» Problem:
Make an exact reproduction of all the data.

» Material for the task:

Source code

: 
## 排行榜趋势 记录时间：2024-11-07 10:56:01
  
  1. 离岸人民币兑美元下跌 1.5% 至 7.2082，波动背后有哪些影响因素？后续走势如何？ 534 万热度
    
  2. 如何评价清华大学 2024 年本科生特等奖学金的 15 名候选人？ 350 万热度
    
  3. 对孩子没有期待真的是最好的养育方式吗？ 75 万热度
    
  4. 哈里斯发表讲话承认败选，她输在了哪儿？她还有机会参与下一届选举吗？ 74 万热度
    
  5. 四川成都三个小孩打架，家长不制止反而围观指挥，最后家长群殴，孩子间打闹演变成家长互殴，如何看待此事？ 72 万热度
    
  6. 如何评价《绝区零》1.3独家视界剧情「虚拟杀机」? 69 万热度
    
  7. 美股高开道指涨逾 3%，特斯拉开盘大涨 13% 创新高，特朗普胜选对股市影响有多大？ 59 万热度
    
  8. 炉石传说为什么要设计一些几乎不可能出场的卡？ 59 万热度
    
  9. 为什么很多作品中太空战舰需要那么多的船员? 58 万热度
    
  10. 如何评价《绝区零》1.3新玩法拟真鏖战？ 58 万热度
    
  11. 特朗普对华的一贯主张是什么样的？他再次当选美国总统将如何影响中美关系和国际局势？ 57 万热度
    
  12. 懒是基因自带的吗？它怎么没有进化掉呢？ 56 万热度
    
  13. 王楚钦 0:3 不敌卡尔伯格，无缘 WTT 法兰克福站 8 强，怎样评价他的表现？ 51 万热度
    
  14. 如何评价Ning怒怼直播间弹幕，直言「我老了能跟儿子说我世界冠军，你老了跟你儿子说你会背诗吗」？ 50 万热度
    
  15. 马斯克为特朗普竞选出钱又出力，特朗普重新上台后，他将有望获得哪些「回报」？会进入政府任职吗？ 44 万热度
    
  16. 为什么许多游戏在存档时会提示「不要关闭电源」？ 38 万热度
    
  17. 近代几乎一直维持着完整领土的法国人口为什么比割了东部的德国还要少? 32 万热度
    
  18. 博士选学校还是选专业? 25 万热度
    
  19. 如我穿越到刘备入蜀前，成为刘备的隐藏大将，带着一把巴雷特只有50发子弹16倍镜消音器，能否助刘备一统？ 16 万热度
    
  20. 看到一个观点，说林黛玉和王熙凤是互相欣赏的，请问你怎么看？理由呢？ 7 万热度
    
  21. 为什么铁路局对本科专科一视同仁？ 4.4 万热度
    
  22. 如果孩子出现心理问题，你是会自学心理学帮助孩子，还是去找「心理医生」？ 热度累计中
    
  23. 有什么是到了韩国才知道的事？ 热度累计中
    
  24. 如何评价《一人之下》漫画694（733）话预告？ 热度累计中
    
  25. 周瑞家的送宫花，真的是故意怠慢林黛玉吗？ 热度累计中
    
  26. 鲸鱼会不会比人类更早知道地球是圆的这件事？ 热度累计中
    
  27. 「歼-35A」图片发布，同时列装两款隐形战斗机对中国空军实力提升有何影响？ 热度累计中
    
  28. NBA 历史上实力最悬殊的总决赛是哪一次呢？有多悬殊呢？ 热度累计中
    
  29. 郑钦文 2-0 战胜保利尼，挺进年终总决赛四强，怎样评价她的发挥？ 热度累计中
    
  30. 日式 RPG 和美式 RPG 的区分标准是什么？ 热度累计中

» Solution for this exercise:
Source code

: 
## 排行榜趋势 记录时间：2024-11-07 10:56:01
  
  1. 离岸人民币兑美元下跌 1.5% 至 7.2082，波动背后有哪些影响因素？后续走势如何？ 534 万热度
    
  2. 如何评价清华大学 2024 年本科生特等奖学金的 15 名候选人？ 350 万热度
    
  3. 对孩子没有期待真的是最好的养育方式吗？ 75 万热度
    
  4. 哈里斯发表讲话承认败选，她输在了哪儿？她还有机会参与下一届选举吗？ 74 万热度
    
  5. 四川成都三个小孩打架，家长不制止反而围观指挥，最后家长群殴，孩子间打闹演变成家长互殴，如何看待此事？ 72 万热度
    
  6. 如何评价《绝区零》1.3独家视界剧情「虚拟杀机」? 69 万热度
    
  7. 美股高开道指涨逾 3%，特斯拉开盘大涨 13% 创新高，特朗普胜选对股市影响有多大？ 59 万热度
    
  8. 炉石传说为什么要设计一些几乎不可能出场的卡？ 59 万热度
    
  9. 为什么很多作品中太空战舰需要那么多的船员? 58 万热度
    
  10. 如何评价《绝区零》1.3新玩法拟真鏖战？ 58 万热度
    
  11. 特朗普对华的一贯主张是什么样的？他再次当选美国总统将如何影响中美关系和国际局势？ 57 万热度
    
  12. 懒是基因自带的吗？它怎么没有进化掉呢？ 56 万热度
    
  13. 王楚钦 0:3 不敌卡尔伯格，无缘 WTT 法兰克福站 8 强，怎样评价他的表现？ 51 万热度
    
  14. 如何评价Ning怒怼直播间弹幕，直言「我老了能跟儿子说我世界冠军，你老了跟你儿子说你会背诗吗」？ 50 万热度
    
  15. 马斯克为特朗普竞选出钱又出力，特朗普重新上台后，他将有望获得哪些「回报」？会进入政府任职吗？ 44 万热度
    
  16. 为什么许多游戏在存档时会提示「不要关闭电源」？ 38 万热度
    
  17. 近代几乎一直维持着完整领土的法国人口为什么比割了东部的德国还要少? 32 万热度
    
  18. 博士选学校还是选专业? 25 万热度
    
  19. 如我穿越到刘备入蜀前，成为刘备的隐藏大将，带着一把巴雷特只有50发子弹16倍镜消音器，能否助刘备一统？ 16 万热度
    
  20. 看到一个观点，说林黛玉和王熙凤是互相欣赏的，请问你怎么看？理由呢？ 7 万热度
    
  21. 为什么铁路局对本科专科一视同仁？ 4.4 万热度
    
  22. 如果孩子出现心理问题，你是会自学心理学帮助孩子，还是去找「心理医生」？ 热度累计中
    
  23. 有什么是到了韩国才知道的事？ 热度累计中
    
  24. 如何评价《一人之下》漫画694（733）话预告？ 热度累计中
    
  25. 周瑞家的送宫花，真的是故意怠慢林黛玉吗？ 热度累计中
    
  26. 鲸鱼会不会比人类更早知道地球是圆的这件事？ 热度累计中
    
  27. 「歼-35A」图片发布，同时列装两款隐形战斗机对中国空军实力提升有何影响？ 热度累计中
    
  28. NBA 历史上实力最悬殊的总决赛是哪一次呢？有多悬殊呢？ 热度累计中
    
  29. 郑钦文 2-0 战胜保利尼，挺进年终总决赛四强，怎样评价她的发挥？ 热度累计中
    
  30. 日式 RPG 和美式 RPG 的区分标准是什么？ 热度累计中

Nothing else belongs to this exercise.